Tecfidera

Tecfidera can only be obtained with a prescription and treatment should be started under the supervision of a doctor experienced in treating MS.

Tecfidera is available as capsules to be taken by mouth with food. The dose is 120 mg twice a day for the first seven days, after which it is increased to 240 mg twice a day. The dose may be reduced temporarily in patients experiencing side effects of flushing and gastrointestinal (stomach and gut) problems.

For more information about using Tecfidera, see the package leaflet or contact your doctor or pharmacist.

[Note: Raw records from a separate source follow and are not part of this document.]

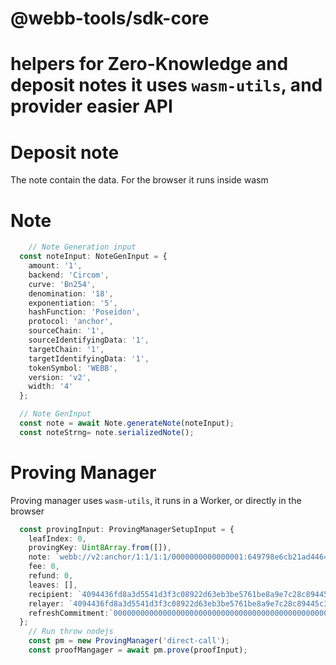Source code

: # @webb-tools/sdk-core

#  helpers for Zero-Knowledge and deposit notes it uses `wasm-utils`, and provider easier API

# Deposit note
The note contain the data.
For the browser it runs inside wasm

# Note
```ts
    // Note Generation input
  const noteInput: NoteGenInput = {
    amount: '1',
    backend: 'Circom',
    curve: 'Bn254',
    denomination: '18',
    exponentiation: '5',
    hashFunction: 'Poseidon',
    protocol: 'anchor',
    sourceChain: '1',
    sourceIdentifyingData: '1',
    targetChain: '1',
    targetIdentifyingData: '1',
    tokenSymbol: 'WEBB',
    version: 'v2',
    width: '4'
  };

  // Note GenInput
  const note = await Note.generateNote(noteInput);
  const noteStrng= note.serializedNote();

```

# Proving Manager
Proving manager uses `wasm-utils`, it runs in a Worker, or directly in the browser
```ts
  const provingInput: ProvingManagerSetupInput = {
    leafIndex: 0,
    provingKey: Uint8Array.from([]),
    note: `webb://v2:anchor/1:1/1:1/0000000000000001:649798e6cb21ad4464294ef150085838217909d2438b06cbc0d52268033d901f:da82797e42c49c00d642a02ca9ef89db3b723c17c59d3a9e07b6a7cd8e356719/?curve=Bn254&width=4&exp=5&hf=Poseidon&backend=Circom&token=WEBB&denom=18&amount=1`,
    fee: 0,
    refund: 0,
    leaves: [],
    recipient: `4094436fd8a3d5541d3f3c08922d63eb3be5761be8a9e7c28c89445c358cb669`,
    relayer: `4094436fd8a3d5541d3f3c08922d63eb3be5761be8a9e7c28c89445c358cb669`,
    refreshCommitment:`0000000000000000000000000000000000000000000000000000000000000000`
  };
    // Run throw nodejs
    const pm = new ProvingManager('direct-call');
    const proofMangager = await pm.prove(proofInput);
```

In MS, the immune system (the body’s natural defences) malfunctions and attacks parts of the central nervous system (the brain, spinal cord and the optic nerve of the eye), causing inflammation that damages the nerves and the insulation around them. The active substance, dimethyl fumarate, is thought to work by activating a protein called ‘Nrf2’ that regulates certain genes that produce ‘antioxidants’ involved in protecting cells from damage. Dimethyl fumarate, has been shown to reduce inflammation and modulate the activity of the immune system.

Tecfidera has been shown to reduce the risk of relapses and how often they occur in adults with relapsing-remitting MS. In a main study involving 1,234 adults, the proportion of patients who experienced a relapse over the course of two years was significantly lower with Tecfidera treatment than with placebo (a dummy treatment): 27% versus 46%.

In a second main study involving 1,417 adults, patients were given Tecfidera, placebo or another medicine for MS, glatiramer acetate. This study showed Tecfidera to be more effective than placebo in reducing the number of relapses over the course of two years: the number of relapses per patient per year was around 0.2 with Tecfidera compared with 0.4 with placebo. The number of relapses per patient per year for glatiramer acetate was 0.3.

A main study involving 150 children and adolescents aged 10 to 17 years compared the effects of Tecfidera with interferon beta-1a (another MS medicine). After two years of treatment, around 13% of children taking Tecfidera had no new or newly enlarged lesions (damaged areas) in the brain, compared with around 3% of children in the interferon group. Since there were very few 10- to 12-year-old children in the study, it was not possible to determine the safety of Tecfidera in these young patients, and use of the medicine is therefore recommended from the age of 13.

The most common side effects with Tecfidera (which may affect more than 1 in 10 people) are flushing (reddening of skin) and gastrointestinal problems (such as diarrhoea, nausea, and pain in the abdominal area). These side effects tend to start early during treatment, usually in the first month, and may continue intermittently throughout treatment.

Tecfidera must not be used in patients who have or might have progressive multifocal leukoencephalopathy (PML), a serious brain infection that has been associated with some MS medicines.

For the full list of side effects and restrictions with Tecfidera, see the package leaflet.

Tecfidera has been shown to be effective in reducing the risk of relapses in adults with relapsing-remitting MS and how often they occur, and in reducing the risk of new lesions appearing or existing lesions becoming larger in children and adolescents from 13 years of age. The main risks identified with Tecfidera are considered to be manageable and include flushing and gastrointestinal problems (the most common side effects), as well as reduced levels of white blood cells, and protein in the urine.

The European Medicines Agency therefore decided that Tecfidera’s benefits are greater than its risks and it can be authorised for use in the EU.

Recommendations and precautions to be followed by healthcare professionals and patients for the safe and effective use of Tecfidera have been included in the summary of product characteristics and the package leaflet.

As for all medicines, data on the use of Tecfidera are continuously monitored. Side effects reported with Tecfidera are carefully evaluated and any necessary action taken to protect patients.

Tecfidera received a marketing authorisation valid throughout the EU on 30 January 2014.